→ Exercise requirements
Search each line of the data for the word "código"; copy every line where it is found.

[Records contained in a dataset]
* * * * * * *

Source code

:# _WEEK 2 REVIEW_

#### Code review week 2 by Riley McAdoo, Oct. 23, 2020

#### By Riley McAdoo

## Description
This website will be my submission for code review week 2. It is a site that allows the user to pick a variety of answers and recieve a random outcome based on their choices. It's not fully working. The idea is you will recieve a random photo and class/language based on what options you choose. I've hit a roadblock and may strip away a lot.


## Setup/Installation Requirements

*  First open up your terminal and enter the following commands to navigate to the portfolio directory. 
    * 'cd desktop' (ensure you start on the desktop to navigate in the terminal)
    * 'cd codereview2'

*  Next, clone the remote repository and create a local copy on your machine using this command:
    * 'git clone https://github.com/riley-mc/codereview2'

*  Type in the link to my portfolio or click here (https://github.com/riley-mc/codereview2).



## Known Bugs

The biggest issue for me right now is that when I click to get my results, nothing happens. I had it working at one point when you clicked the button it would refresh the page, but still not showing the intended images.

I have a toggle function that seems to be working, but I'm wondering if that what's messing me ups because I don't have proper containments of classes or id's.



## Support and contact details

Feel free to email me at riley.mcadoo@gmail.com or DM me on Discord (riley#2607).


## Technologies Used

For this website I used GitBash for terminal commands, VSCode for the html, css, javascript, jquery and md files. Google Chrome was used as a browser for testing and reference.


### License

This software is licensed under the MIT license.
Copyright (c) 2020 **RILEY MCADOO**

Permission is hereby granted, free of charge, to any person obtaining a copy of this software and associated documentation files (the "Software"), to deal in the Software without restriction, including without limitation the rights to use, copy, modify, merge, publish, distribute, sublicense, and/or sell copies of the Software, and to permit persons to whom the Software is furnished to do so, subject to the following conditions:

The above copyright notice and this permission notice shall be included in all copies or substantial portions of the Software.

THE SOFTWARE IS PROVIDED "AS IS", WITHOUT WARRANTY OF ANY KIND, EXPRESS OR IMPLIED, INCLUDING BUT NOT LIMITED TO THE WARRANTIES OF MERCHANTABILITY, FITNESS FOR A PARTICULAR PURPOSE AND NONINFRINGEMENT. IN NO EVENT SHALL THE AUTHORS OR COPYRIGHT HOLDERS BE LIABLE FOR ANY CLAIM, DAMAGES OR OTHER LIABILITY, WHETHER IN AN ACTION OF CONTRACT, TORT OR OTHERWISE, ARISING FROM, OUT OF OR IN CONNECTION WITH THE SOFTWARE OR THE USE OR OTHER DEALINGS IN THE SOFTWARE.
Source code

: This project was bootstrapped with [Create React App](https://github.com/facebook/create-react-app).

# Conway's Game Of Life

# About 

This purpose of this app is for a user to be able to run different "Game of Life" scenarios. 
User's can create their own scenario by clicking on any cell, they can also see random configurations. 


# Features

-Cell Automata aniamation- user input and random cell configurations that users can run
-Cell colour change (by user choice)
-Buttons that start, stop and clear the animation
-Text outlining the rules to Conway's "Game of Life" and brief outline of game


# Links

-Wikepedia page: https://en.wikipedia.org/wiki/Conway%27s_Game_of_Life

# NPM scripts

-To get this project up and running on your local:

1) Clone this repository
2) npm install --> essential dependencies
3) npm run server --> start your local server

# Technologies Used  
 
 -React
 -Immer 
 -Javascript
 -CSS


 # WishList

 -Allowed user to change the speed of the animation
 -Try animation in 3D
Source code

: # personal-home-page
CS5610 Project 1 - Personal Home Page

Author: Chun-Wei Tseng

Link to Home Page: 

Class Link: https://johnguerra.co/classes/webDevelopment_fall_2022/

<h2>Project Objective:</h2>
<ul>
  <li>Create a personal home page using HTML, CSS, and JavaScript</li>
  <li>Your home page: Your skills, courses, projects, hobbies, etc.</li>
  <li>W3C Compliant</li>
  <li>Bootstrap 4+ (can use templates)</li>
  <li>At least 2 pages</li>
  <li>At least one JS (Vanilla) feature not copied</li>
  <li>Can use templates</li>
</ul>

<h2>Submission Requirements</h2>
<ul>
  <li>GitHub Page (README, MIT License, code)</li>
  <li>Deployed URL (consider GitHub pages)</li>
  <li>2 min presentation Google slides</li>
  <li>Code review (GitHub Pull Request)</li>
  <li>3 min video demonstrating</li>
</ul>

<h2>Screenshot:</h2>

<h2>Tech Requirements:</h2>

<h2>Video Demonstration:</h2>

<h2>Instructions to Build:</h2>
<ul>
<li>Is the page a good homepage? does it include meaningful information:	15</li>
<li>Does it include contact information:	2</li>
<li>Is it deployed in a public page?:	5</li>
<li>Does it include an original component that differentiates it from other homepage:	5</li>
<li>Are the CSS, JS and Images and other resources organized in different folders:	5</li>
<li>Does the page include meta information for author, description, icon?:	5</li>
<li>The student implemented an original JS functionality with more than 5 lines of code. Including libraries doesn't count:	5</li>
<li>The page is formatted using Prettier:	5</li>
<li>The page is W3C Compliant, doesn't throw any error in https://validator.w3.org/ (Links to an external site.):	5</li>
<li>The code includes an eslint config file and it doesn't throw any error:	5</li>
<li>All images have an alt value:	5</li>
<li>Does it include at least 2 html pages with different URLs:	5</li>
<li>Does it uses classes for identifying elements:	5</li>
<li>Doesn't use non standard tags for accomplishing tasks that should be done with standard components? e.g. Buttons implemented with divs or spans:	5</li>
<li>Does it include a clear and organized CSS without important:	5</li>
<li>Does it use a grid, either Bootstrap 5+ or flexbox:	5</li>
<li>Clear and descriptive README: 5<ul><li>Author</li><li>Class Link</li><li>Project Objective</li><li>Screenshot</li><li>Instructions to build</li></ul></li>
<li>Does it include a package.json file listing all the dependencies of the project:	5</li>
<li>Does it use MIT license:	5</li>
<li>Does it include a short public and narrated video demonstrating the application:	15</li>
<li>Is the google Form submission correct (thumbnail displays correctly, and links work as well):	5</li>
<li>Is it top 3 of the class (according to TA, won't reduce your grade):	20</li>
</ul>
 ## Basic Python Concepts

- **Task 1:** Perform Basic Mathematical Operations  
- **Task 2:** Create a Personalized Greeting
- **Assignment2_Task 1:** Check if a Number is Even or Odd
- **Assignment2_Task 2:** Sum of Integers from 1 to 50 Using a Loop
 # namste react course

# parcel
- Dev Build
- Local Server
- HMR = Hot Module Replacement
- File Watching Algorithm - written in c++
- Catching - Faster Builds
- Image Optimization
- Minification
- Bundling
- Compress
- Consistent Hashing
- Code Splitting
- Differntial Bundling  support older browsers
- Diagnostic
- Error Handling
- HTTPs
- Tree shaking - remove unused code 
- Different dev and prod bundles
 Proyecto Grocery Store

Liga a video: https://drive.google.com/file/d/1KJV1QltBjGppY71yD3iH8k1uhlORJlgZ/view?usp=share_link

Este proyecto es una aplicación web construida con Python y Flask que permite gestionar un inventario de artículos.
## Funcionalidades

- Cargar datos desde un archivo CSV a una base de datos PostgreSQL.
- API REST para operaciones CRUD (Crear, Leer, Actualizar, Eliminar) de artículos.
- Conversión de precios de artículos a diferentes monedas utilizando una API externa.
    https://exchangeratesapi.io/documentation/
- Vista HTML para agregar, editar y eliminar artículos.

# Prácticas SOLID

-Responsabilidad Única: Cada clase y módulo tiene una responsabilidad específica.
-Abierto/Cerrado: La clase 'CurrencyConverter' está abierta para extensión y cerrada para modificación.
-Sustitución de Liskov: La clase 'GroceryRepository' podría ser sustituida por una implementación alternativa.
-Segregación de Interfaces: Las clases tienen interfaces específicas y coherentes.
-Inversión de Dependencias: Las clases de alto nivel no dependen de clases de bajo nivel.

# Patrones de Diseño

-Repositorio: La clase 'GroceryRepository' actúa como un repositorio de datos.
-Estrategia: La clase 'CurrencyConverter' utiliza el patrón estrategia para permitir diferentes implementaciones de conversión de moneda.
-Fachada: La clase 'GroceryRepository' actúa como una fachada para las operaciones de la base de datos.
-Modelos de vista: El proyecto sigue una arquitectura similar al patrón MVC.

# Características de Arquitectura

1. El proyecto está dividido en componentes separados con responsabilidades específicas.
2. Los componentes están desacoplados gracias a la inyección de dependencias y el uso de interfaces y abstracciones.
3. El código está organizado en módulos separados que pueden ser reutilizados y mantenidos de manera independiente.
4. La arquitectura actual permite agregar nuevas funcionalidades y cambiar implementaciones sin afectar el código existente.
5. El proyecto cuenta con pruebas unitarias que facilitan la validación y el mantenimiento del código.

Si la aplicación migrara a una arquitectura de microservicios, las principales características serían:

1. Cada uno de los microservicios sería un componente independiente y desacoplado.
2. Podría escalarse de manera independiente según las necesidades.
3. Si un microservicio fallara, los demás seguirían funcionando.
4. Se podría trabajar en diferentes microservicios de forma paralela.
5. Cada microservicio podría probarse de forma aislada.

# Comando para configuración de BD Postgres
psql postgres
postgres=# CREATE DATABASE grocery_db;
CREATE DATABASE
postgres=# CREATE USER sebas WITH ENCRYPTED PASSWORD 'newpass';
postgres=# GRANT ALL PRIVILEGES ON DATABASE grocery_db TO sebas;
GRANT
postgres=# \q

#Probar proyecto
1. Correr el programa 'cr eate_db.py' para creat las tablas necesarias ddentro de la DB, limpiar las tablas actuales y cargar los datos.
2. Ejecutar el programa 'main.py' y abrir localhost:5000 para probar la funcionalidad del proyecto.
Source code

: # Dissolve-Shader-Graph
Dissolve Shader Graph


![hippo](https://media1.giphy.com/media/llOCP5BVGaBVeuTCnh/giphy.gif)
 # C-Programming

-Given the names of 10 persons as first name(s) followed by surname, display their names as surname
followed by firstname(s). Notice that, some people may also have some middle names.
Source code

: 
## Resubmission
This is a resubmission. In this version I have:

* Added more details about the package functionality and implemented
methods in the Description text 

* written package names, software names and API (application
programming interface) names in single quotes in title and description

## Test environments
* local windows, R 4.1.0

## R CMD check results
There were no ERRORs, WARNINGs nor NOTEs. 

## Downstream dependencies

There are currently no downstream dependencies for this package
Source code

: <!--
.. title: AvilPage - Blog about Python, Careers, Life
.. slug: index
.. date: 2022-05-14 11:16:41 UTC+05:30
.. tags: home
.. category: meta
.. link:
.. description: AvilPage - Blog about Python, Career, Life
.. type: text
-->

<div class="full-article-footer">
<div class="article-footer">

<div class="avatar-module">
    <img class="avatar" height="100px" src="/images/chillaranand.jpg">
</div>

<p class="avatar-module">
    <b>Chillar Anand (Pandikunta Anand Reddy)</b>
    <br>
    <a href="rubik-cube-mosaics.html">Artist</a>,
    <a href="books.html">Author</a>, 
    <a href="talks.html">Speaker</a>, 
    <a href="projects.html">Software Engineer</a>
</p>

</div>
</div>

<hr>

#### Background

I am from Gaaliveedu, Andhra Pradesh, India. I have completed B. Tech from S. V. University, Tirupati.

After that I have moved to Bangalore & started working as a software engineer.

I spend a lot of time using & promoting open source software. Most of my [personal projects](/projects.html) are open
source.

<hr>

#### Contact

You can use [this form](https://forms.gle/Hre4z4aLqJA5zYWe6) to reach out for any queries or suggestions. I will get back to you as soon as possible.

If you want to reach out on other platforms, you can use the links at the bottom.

* * * * * * *

→ Expected answer
3. El código está organizado en módulos separados que pueden ser reutilizados y mantenidos de manera independiente.
4. La arquitectura actual permite agregar nuevas funcionalidades y cambiar implementaciones sin afectar el código existente.
5. El proyecto cuenta con pruebas unitarias que facilitan la validación y el mantenimiento del código.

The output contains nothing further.